13. И сказали ему: нет, мы только свяжем тебя и отдадим тебя в руки их, а умертвить не умертвим. И связали его двумя новыми веревками и повели его из ущелья.

14. Когда он подошел к Лехе, Филистимляне с криком встретили его. И сошел на него Дух Господень, и веревки, бывшие на руках его, сделались, как перегоревший лен, и упали узы его с рук его.

15. Нашел он свежую ослиную челюсть и, протянув руку свою, взял ее, и убил ею тысячу человек.

16. И сказал Самсон: челюстью ослиною толпу, две толпы, челюстью ослиною убил я тысячу человек.

17. Сказав это, бросил челюсть из руки своей и назвал то место: Рамаф-Лехи.

18. И почувствовал сильную жажду и воззвал к Господу и сказал: Ты соделал рукою раба Твоего великое спасение сие; а теперь умру я от жажды, и попаду в руки необрезанных.

19. И разверз Бог ямину в Лехе, и потекла из нее вода. Он напился, и возвратился дух его, и он ожил; оттого и наречено имя местусему: "Источник взывающего", который в Лехе до сего дня.

20. И был он судьею Израиля во дни Филистимлян двадцать лет.

[16]

1. Пришел однажды Самсон в Газу и, увидев там блудницу, вошел к ней.

2. Жителям Газы сказали: Самсон пришел сюда. И ходили они кругом, и подстерегали его всю ночь в воротах города, и таились всю ночь, говоря: до света утреннего [подождем, и] убьем его.

3. А Самсон спал до полуночи; в полночь же встав, схватил двери городских ворот с обоими косяками, поднял их вместе с запором, положил на плечи свои и отнес их на вершину горы, которая на пути к Хеврону.

4. После того полюбил он одну женщину, жившую на долине Сорек; имя ей Далида.

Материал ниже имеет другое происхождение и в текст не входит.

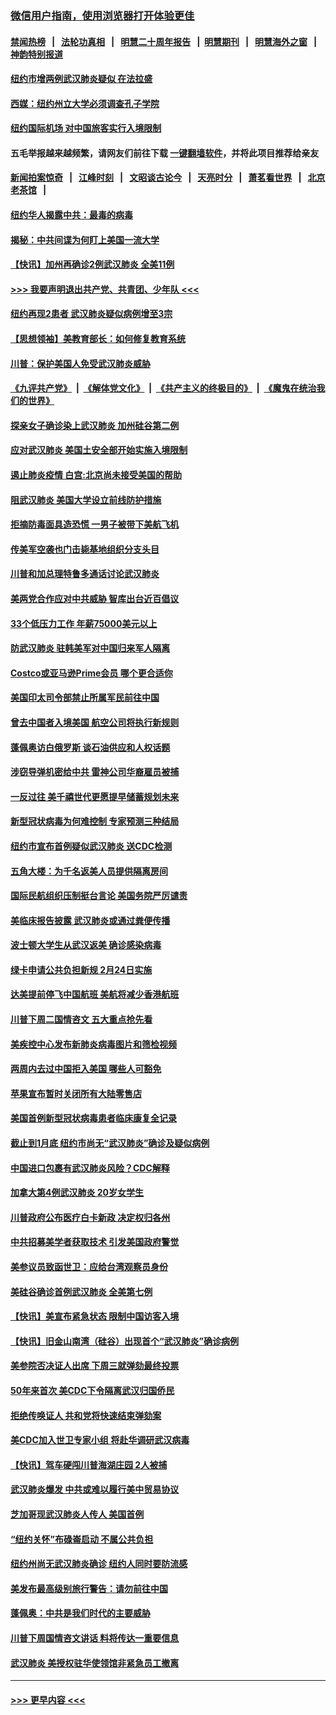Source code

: ### [微信用户指南，使用浏览器打开体验更佳](https://github.com/gfw-breaker/banned-news1/blob/master/indexes/wechat-guide.md?t=0)
#### [禁闻热榜](热点新闻.md?t=0)  &nbsp;&nbsp;|&nbsp;&nbsp; [法轮功真相](https://github.com/gfw-breaker/truth/blob/master/README.md?t=0) &nbsp;&nbsp;|&nbsp;&nbsp; [明慧二十周年报告](https://github.com/gfw-breaker/mh-reports/blob/master/README.md?t=0) &nbsp;&nbsp;|&nbsp;&nbsp;[明慧期刊](https://github.com/gfw-breaker/mh-qikan) &nbsp;&nbsp;|&nbsp;&nbsp; [明慧海外之窗](https://github.com/gfw-breaker/mh-news/blob/master/README.md?t=0) &nbsp;&nbsp;|&nbsp;&nbsp; [神韵特别报道](https://github.com/gfw-breaker/mh-news/blob/master/shenyun.md?t=0)
#### [纽约市增两例武汉肺炎疑似 在法拉盛](../pages/nsc412/n11840625.md?t=02031701) 
#### [西媒：纽约州立大学必须调查孔子学院](../pages/nsc412/n11840637.md?t=02031701) 
#### [纽约国际机场  对中国旅客实行入境限制](../pages/nsc412/n11840619.md?t=02031701) 
#### 五毛举报越来越频繁，请网友们前往下载 [一键翻墙软件](https://github.com/gfw-breaker/ssr-accounts)，并将此项目推荐给亲友
#### [新闻拍案惊奇](https://github.com/gfw-breaker/banned-news1/blob/master/pages/link4.md) &nbsp;&nbsp;|&nbsp;&nbsp; [江峰时刻](https://github.com/gfw-breaker/banned-news1/blob/master/pages/link4.md) &nbsp;&nbsp;|&nbsp;&nbsp; [文昭谈古论今](https://github.com/gfw-breaker/banned-news1/blob/master/pages/link4.md) &nbsp;&nbsp;|&nbsp;&nbsp; [天亮时分](https://github.com/gfw-breaker/banned-news1/blob/master/pages/link4.md) &nbsp;&nbsp;|&nbsp;&nbsp; [萧茗看世界](https://github.com/gfw-breaker/banned-news1/blob/master/pages/link4.md) &nbsp;&nbsp;|&nbsp;&nbsp; [北京老茶馆](https://github.com/gfw-breaker/banned-news1/blob/master/pages/link4.md) &nbsp;&nbsp;|&nbsp;&nbsp; 
#### [纽约华人揭露中共：最毒的病毒](../pages/nsc412/n11840631.md?t=02031701) 
#### [揭秘：中共间谍为何盯上美国一流大学](../pages/nsc412/n11840270.md?t=02031701) 
#### [【快讯】加州再确诊2例武汉肺炎 全美11例](../pages/nsc412/n11840339.md?t=02031701) 
#### [>>> 我要声明退出共产党、共青团、少年队 <<<](https://github.com/begood0513/goodnews/blob/master/quit/letter.md) 
#### [纽约再现2患者 武汉肺炎疑似病例增至3宗](../pages/nsc412/n11840010.md?t=02031701) 
#### [【思想领袖】美教育部长：如何修复教育系统](../pages/nsc412/n11690865.md?t=02031701) 
#### [川普：保护美国人免受武汉肺炎威胁](../pages/nsc412/n11839718.md?t=02031701) 
#### [《九评共产党》](https://github.com/begood0513/9ping.md/blob/master/README.md) &nbsp;|&nbsp; [《解体党文化》](../../../../jtdwh.md/blob/master/README.md)  &nbsp;|&nbsp; [《共产主义的终极目的》](../../../../gczydzjmd.md/blob/master/README.md) &nbsp;|&nbsp; [《魔鬼在统治我们的世界》](../../../../mgztzwmdsj.md/blob/master/README.md) 
#### [探亲女子确诊染上武汉肺炎 加州硅谷第二例](../pages/nsc412/n11839784.md?t=02031701) 
#### [应对武汉肺炎 美国土安全部开始实施入境限制](../pages/nsc412/n11839729.md?t=02031701) 
#### [遏止肺炎疫情 白宫:北京尚未接受美国的帮助](../pages/nsc412/n11839660.md?t=02031701) 
#### [阻武汉肺炎 美国大学设立前线防护措施](../pages/nsc412/n11839479.md?t=02031701) 
#### [拒摘防毒面具造恐慌 一男子被带下美航飞机](../pages/nsc412/n11839455.md?t=02031701) 
#### [传美军空袭也门击毙基地组织分支头目](../pages/nsc412/n11839210.md?t=02031701) 
#### [川普和加总理特鲁多通话讨论武汉肺炎](../pages/nsc412/n11839128.md?t=02031701) 
#### [美两党合作应对中共威胁 智库出台近百倡议](../pages/nsc412/n11838437.md?t=02031701) 
#### [33个低压力工作 年薪75000美元以上](../pages/nsc412/n11834441.md?t=02031701) 
#### [防武汉肺炎 驻韩美军对中国归来军人隔离](../pages/nsc412/n11838970.md?t=02031701) 
#### [Costco或亚马逊Prime会员 哪个更合适你](../pages/nsc412/n11834459.md?t=02031701) 
#### [美国印太司令部禁止所属军民前往中国](../pages/nsc412/n11838418.md?t=02031701) 
#### [曾去中国者入境美国 航空公司将执行新规则](../pages/nsc412/n11838375.md?t=02031701) 
#### [蓬佩奥访白俄罗斯 谈石油供应和人权话题](../pages/nsc412/n11838242.md?t=02031701) 
#### [涉窃导弹机密给中共 雷神公司华裔雇员被捕](../pages/nsc412/n11838129.md?t=02031701) 
#### [一反过往 美千禧世代更愿提早储蓄规划未来](../pages/nsc412/n11837601.md?t=02031701) 
#### [新型冠状病毒为何难控制 专家预测三种结局](../pages/nsc412/n11838002.md?t=02031701) 
#### [纽约市宣布首例疑似武汉肺炎 送CDC检测](../pages/nsc412/n11837852.md?t=02031701) 
#### [五角大楼：为千名返美人员提供隔离房间](../pages/nsc412/n11837831.md?t=02031701) 
#### [国际民航组织压制挺台言论 美国务院严厉谴责](../pages/nsc412/n11837791.md?t=02031701) 
#### [美临床报告披露 武汉肺炎或通过粪便传播](../pages/nsc412/n11837626.md?t=02031701) 
#### [波士顿大学生从武汉返美 确诊感染病毒](../pages/nsc412/n11837580.md?t=02031701) 
#### [绿卡申请公共负担新规 2月24日实施](../pages/nsc412/n11836634.md?t=02031701) 
#### [达美提前停飞中国航班 美航将减少香港航班](../pages/nsc412/n11837649.md?t=02031701) 
#### [川普下周二国情咨文 五大重点抢先看](../pages/nsc412/n11837512.md?t=02031701) 
#### [美疾控中心发布新肺炎病毒图片和筛检视频](../pages/nsc412/n11837491.md?t=02031701) 
#### [两周内去过中国拒入美国 哪些人可豁免](../pages/nsc412/n11837400.md?t=02031701) 
#### [苹果宣布暂时关闭所有大陆零售店](../pages/nsc412/n11837097.md?t=02031701) 
#### [美国首例新型冠状病毒患者临床康复全记录](../pages/nsc412/n11836513.md?t=02031701) 
#### [截止到1月底  纽约市尚无“武汉肺炎”确诊及疑似病例](../pages/nsc412/n11836657.md?t=02031701) 
#### [中国进口包裹有武汉肺炎风险？CDC解释](../pages/nsc412/n11836321.md?t=02031701) 
#### [加拿大第4例武汉肺炎 20岁女学生](../pages/nsc412/n11836537.md?t=02031701) 
#### [川普政府公布医疗白卡新政 决定权归各州](../pages/nsc412/n11836336.md?t=02031701) 
#### [中共招募美学者获取技术 引发美国政府警觉](../pages/nsc412/n11836277.md?t=02031701) 
#### [美参议员致函世卫：应给台湾观察员身份](../pages/nsc412/n11836183.md?t=02031701) 
#### [美硅谷确诊首例武汉肺炎 全美第七例](../pages/nsc412/n11836093.md?t=02031701) 
#### [【快讯】美宣布紧急状态 限制中国访客入境](../pages/nsc412/n11836030.md?t=02031701) 
#### [【快讯】旧金山南湾（硅谷）出现首个“武汉肺炎”确诊病例](../pages/nsc412/n11836084.md?t=02031701) 
#### [美参院否决证人出席 下周三就弹劾最终投票](../pages/nsc412/n11835900.md?t=02031701) 
#### [50年来首次 美CDC下令隔离武汉归国侨民](../pages/nsc412/n11835854.md?t=02031701) 
#### [拒绝传唤证人 共和党将快速结束弹劾案](../pages/nsc412/n11835573.md?t=02031701) 
#### [美CDC加入世卫专家小组 将赴华调研武汉病毒](../pages/nsc412/n11835584.md?t=02031701) 
#### [【快讯】驾车硬闯川普海湖庄园 2人被捕](../pages/nsc412/n11835785.md?t=02031701) 
#### [武汉肺炎爆发 中共或难以履行美中贸易协议](../pages/nsc412/n11834752.md?t=02031701) 
#### [芝加哥现武汉肺炎人传人 美国首例](../pages/nsc412/n11834730.md?t=02031701) 
#### [“纽约关怀”布碌崙启动  不属公共负担](../pages/nsc412/n11834269.md?t=02031701) 
#### [纽约州尚无武汉肺炎确诊  纽约人同时要防流感](../pages/nsc412/n11834247.md?t=02031701) 
#### [美发布最高级别旅行警告：请勿前往中国](../pages/nsc412/n11834038.md?t=02031701) 
#### [蓬佩奥：中共是我们时代的主要威胁](../pages/nsc412/n11833434.md?t=02031701) 
#### [川普下周国情咨文讲话 料将传达一重要信息](../pages/nsc412/n11833714.md?t=02031701) 
#### [武汉肺炎 美授权驻华使领馆非紧急员工撤离](../pages/nsc412/n11833604.md?t=02031701) 

----
#### [ >>> 更早内容 <<< ](../indexes/nsc412-earlier.md)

5. К ней пришли владельцы Филистимские и говорят ей: уговори его, и выведай, в чем великая сила его и как нам одолеть его, чтобы связать его и усмирить его; а мы дадим тебе за то каждый тысячу сто [сиклей] серебра.

6. И сказала Далида Самсону: скажи мне, в чем великая сила твоя и чем связать тебя, чтобы усмирить тебя?

7. Самсон сказал ей: если свяжут меня семью сырыми тетивами, которые не засушены, то я сделаюсь бессилен и буду как и прочие люди.

8. И принесли ей владельцы Филистимские семь сырых тетив, которые не засохли, и она связала его ими.

9. (Между тем один скрытно сидел у нее в спальне.) И сказала ему: Самсон! Филистимляне [идут] на тебя. Он разорвал тетивы, как разрывают нитку из пакли, когда пережжет ее огонь. И не узнана сила его.

10.  И сказала Далида Самсону: вот, ты обманул меня и говорил мне ложь; скажи же теперь мне, чем связать тебя?

11.  Он сказал ей: если свяжут меня новыми веревками, которые не были в деле, то я сделаюсь бессилен и буду, как прочие люди.

12. Далида взяла новые веревки и связала его и сказала ему: Самсон! Филистимляне [идут] на тебя. (Между тем один скрытно сидел в спальне.) И сорвал он их с рук своих, как нитки.

13. И сказала Далида Самсону: все ты обманываешь меня и говоришь мне ложь; скажи мне, чем бы связать тебя? Он сказал ей: если ты воткешь семь кос головы моей в ткань [и прибьешь ее гвоздем к ткальной колоде].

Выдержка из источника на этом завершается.